Caleb Postlethwait created TIKA-3152:
----------------------------------------
Summary: Calling autoDetectParser.parse results in Unexpected
RuntimeException on .msg file with large attachment.
Key: TIKA-3152
URL: https://issues.apache.org/jira/browse/TIKA-3152
Project: Tika
Issue Type: Bug
Components: parser
Affects Versions: 1.24
Environment: Running on ubuntu machines in AWS Cloud
Reporter: Caleb Postlethwait
When calling parse on an msg file stream I'm getting a RuntimeException from
Tika.

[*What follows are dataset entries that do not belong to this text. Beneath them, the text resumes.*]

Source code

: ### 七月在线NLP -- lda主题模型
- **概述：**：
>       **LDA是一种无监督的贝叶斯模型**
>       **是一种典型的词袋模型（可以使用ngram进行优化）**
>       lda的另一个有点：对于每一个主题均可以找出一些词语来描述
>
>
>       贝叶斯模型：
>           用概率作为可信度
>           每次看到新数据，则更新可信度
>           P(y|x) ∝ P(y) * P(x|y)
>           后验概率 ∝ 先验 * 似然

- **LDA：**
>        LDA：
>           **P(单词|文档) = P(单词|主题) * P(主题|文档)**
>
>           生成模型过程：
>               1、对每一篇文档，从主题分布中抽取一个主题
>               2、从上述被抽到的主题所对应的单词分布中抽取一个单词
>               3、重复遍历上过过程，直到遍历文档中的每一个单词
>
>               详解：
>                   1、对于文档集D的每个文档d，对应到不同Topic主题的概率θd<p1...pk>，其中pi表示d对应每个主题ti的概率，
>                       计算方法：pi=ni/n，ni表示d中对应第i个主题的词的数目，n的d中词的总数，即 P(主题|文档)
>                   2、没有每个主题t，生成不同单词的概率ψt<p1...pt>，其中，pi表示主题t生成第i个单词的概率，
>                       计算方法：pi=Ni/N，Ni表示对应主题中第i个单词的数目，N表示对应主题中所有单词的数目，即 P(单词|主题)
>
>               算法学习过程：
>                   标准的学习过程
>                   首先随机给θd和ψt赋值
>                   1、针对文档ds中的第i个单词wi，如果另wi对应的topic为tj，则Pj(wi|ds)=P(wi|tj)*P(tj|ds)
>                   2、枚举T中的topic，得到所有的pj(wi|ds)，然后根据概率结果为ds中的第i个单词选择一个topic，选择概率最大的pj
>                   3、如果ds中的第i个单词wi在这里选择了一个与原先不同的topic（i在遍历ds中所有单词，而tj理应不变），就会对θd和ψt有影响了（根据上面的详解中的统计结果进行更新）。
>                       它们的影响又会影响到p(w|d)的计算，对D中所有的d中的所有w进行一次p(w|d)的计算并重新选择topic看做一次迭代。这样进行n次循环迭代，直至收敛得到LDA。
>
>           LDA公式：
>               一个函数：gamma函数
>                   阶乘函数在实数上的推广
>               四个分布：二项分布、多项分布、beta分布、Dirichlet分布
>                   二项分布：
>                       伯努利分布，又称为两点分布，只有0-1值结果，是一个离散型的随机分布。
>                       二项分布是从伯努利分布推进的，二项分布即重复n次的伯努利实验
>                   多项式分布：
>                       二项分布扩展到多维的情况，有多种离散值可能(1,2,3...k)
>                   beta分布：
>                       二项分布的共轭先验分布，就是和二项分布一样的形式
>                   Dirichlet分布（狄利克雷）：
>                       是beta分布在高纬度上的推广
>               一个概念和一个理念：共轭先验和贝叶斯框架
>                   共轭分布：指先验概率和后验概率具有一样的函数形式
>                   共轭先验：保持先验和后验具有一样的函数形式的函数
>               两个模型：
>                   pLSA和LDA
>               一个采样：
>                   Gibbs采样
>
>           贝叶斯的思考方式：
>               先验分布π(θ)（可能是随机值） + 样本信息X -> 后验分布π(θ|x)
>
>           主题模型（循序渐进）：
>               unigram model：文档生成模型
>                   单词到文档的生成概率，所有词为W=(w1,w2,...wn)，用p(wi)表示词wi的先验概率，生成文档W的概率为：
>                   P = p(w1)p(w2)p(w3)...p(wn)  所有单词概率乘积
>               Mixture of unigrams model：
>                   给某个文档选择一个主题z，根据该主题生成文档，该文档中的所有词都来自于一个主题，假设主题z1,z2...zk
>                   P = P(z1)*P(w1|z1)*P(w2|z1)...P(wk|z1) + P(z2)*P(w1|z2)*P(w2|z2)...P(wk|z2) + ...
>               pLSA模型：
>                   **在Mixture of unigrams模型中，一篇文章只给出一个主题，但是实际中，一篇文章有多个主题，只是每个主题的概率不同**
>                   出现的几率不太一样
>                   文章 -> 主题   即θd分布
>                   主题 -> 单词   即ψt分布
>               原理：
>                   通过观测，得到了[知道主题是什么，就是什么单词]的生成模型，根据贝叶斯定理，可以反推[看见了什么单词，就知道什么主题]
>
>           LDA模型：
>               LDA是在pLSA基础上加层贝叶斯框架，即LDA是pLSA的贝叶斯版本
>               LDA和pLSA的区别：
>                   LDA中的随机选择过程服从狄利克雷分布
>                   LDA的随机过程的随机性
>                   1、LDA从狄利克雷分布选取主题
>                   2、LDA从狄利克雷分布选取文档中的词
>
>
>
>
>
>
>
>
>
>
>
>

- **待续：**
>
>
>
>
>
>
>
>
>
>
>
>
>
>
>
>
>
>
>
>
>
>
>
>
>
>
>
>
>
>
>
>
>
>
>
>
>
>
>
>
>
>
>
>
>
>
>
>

The msg file contains a MOV file attachment approximately 22 MB.
Unfortunately, I'm unable to share the file as it is client data, my QA are
trying to re-produce with another file but aren't having much luck. I'm able to
open the msg file with outlook and the attached MOV file and they seem ok. I'm
including the stack trace, the code leading up to the parse, and the
tika-config we're using.
Code Snippet:
config = TikaConfigFactory.getTikaConfig();
Parser autoDetectParser = new AutoDetectParser(config);
ParseContext context = new ParseContext();
context.set(TikaConfig.class, config);
autoDetectParser.parse(input, handler, metadata, context);
Stacktrace:
org.apache.tika.exception.TikaException: Unexpected RuntimeException from
org.apache.tika.parser.microsoft.officepar...@bdef9dborg.apache.tika.exception.TikaException:
Unexpected RuntimeException from
org.apache.tika.parser.microsoft.OfficeParser@bdef9db at
org.apache.tika.parser.CompositeParser.parse(CompositeParser.java:282) at
org.apache.tika.parser.CompositeParser.parse(CompositeParser.java:280) at
org.apache.tika.parser.AutoDetectParser.parse(AutoDetectParser.java:143) at
com.stormed.processing.TikaInfor.getInfor(TikaInfor.java:102) at
com.stormed.processing.AbstractFileProduct.addNatural_Metadata(AbstractFileProduct.java:114)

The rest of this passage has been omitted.